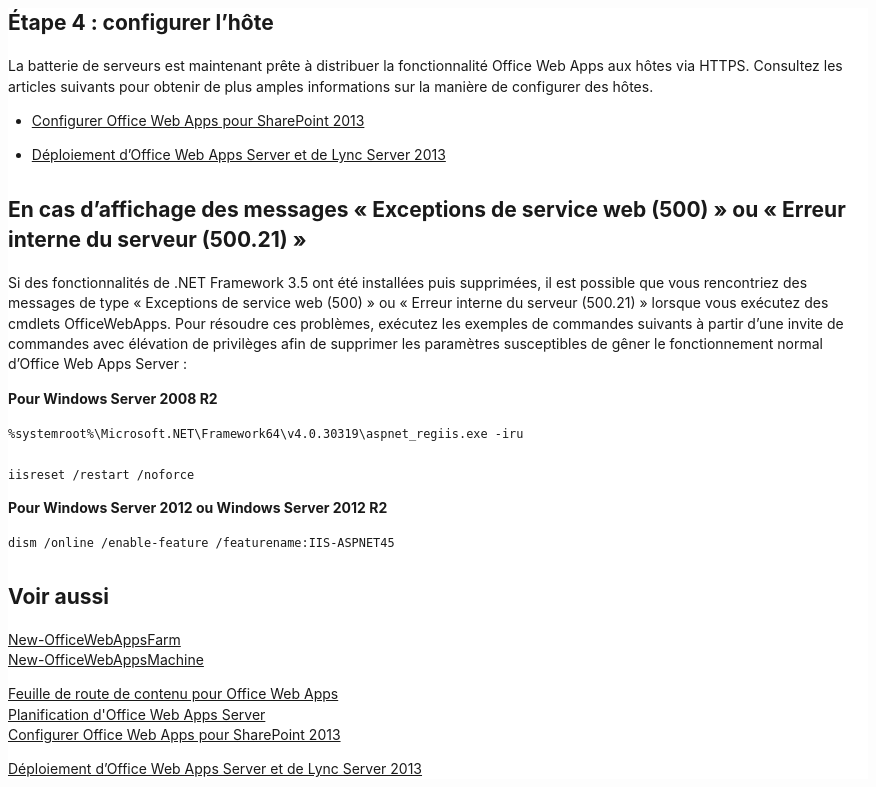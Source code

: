 
## Étape 4 : configurer l’hôte

La batterie de serveurs est maintenant prête à distribuer la fonctionnalité Office Web Apps aux hôtes via HTTPS. Consultez les articles suivants pour obtenir de plus amples informations sur la manière de configurer des hôtes.

  - [Configurer Office Web Apps pour SharePoint 2013](configure-office-web-apps-for-sharepoint-2013.md)

  - [Déploiement d’Office Web Apps Server et de Lync Server 2013](https://go.microsoft.com/fwlink/p/?linkid=256902)

## En cas d’affichage des messages « Exceptions de service web (500) » ou « Erreur interne du serveur (500.21) »

Si des fonctionnalités de .NET Framework 3.5 ont été installées puis supprimées, il est possible que vous rencontriez des messages de type « Exceptions de service web (500) » ou « Erreur interne du serveur (500.21) » lorsque vous exécutez des cmdlets OfficeWebApps. Pour résoudre ces problèmes, exécutez les exemples de commandes suivants à partir d’une invite de commandes avec élévation de privilèges afin de supprimer les paramètres susceptibles de gêner le fonctionnement normal d’Office Web Apps Server :

**Pour Windows Server 2008 R2**

    %systemroot%\Microsoft.NET\Framework64\v4.0.30319\aspnet_regiis.exe -iru

    iisreset /restart /noforce

**Pour Windows Server 2012 ou Windows Server 2012 R2**

    dism /online /enable-feature /featurename:IIS-ASPNET45

## Voir aussi


[New-OfficeWebAppsFarm](https://docs.microsoft.com/en-us/powershell/module/officewebapps/new-officewebappsfarm?view=officewebapps-ps)  
[New-OfficeWebAppsMachine](https://docs.microsoft.com/en-us/powershell/module/officewebapps/new-officewebappsmachine?view=officewebapps-ps)  


[Feuille de route de contenu pour Office Web Apps](content-roadmap-for-office-web-apps-server.md)  
[Planification d'Office Web Apps Server](plan-office-web-apps-server.md)  
[Configurer Office Web Apps pour SharePoint 2013](configure-office-web-apps-for-sharepoint-2013.md)  


[Déploiement d’Office Web Apps Server et de Lync Server 2013](https://go.microsoft.com/fwlink/p/?linkid=256902)  
  

[](configure-office-web-apps-for-sharepoint-2013.md)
****************
- TASK TO COMPLETE
Filter the lines above so that only those with the string "service" remain, then copy them.

- TASK RESPONSE
## En cas d’affichage des messages « Exceptions de service web (500) » ou « Erreur interne du serveur (500.21) »
Si des fonctionnalités de .NET Framework 3.5 ont été installées puis supprimées, il est possible que vous rencontriez des messages de type « Exceptions de service web (500) » ou « Erreur interne du serveur (500.21) » lorsque vous exécutez des cmdlets OfficeWebApps. Pour résoudre ces problèmes, exécutez les exemples de commandes suivants à partir d’une invite de commandes avec élévation de privilèges afin de supprimer les paramètres susceptibles de gêner le fonctionnement normal d’Office Web Apps Server :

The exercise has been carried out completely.